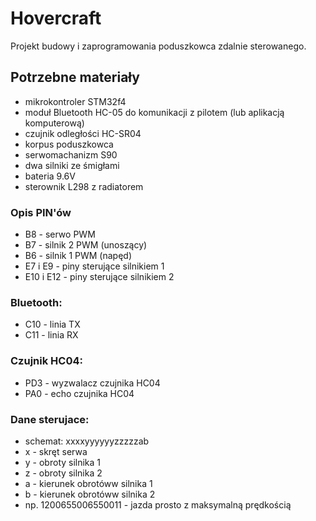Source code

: # Hovercraft
Projekt budowy i zaprogramowania poduszkowca zdalnie sterowanego.

## Potrzebne materiały
- mikrokontroler STM32f4
- moduł Bluetooth HC-05 do komunikacji z pilotem (lub aplikacją komputerową)
- czujnik odległości HC-SR04
- korpus poduszkowca
- serwomachanizm S90
- dwa silniki ze śmigłami
- bateria 9.6V
- sterownik L298 z radiatorem

### Opis PIN'ów
- B8 - serwo PWM 
- B7 - silnik 2 PWM (unoszący)
- B6 - silnik 1 PWM (napęd)
- E7 i E9 - piny sterujące silnikiem 1
- E10 i E12 - piny sterujące silnikiem 2

### Bluetooth:
- C10 - linia TX
- C11 - linia RX

### Czujnik HC04:
- PD3 - wyzwalacz czujnika HC04
- PA0 - echo czujnika HC04

### Dane sterujace:
- schemat: xxxxyyyyyyzzzzzab
- x - skręt serwa
- y - obroty silnika 1
- z - obroty silnika 2
- a - kierunek obrotóww silnika 1
- b - kierunek obrotóww silnika 2
- np. 1200655006550011 - jazda prosto z maksymalną prędkością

= = = = =

Each line in the listing above from the one containing "- moduł Bluetooth" through the one containing "- PA0 - echo czujnika HC04" should be repeated exactly, and no other line.

**RESULT FOR THIS EXERCISE**
- moduł Bluetooth HC-05 do komunikacji z pilotem (lub aplikacją komputerową)
- czujnik odległości HC-SR04
- korpus poduszkowca
- serwomachanizm S90
- dwa silniki ze śmigłami
- bateria 9.6V
- sterownik L298 z radiatorem

### Opis PIN'ów
- B8 - serwo PWM 
- B7 - silnik 2 PWM (unoszący)
- B6 - silnik 1 PWM (napęd)
- E7 i E9 - piny sterujące silnikiem 1
- E10 i E12 - piny sterujące silnikiem 2

### Bluetooth:
- C10 - linia TX
- C11 - linia RX

### Czujnik HC04:
- PD3 - wyzwalacz czujnika HC04
- PA0 - echo czujnika HC04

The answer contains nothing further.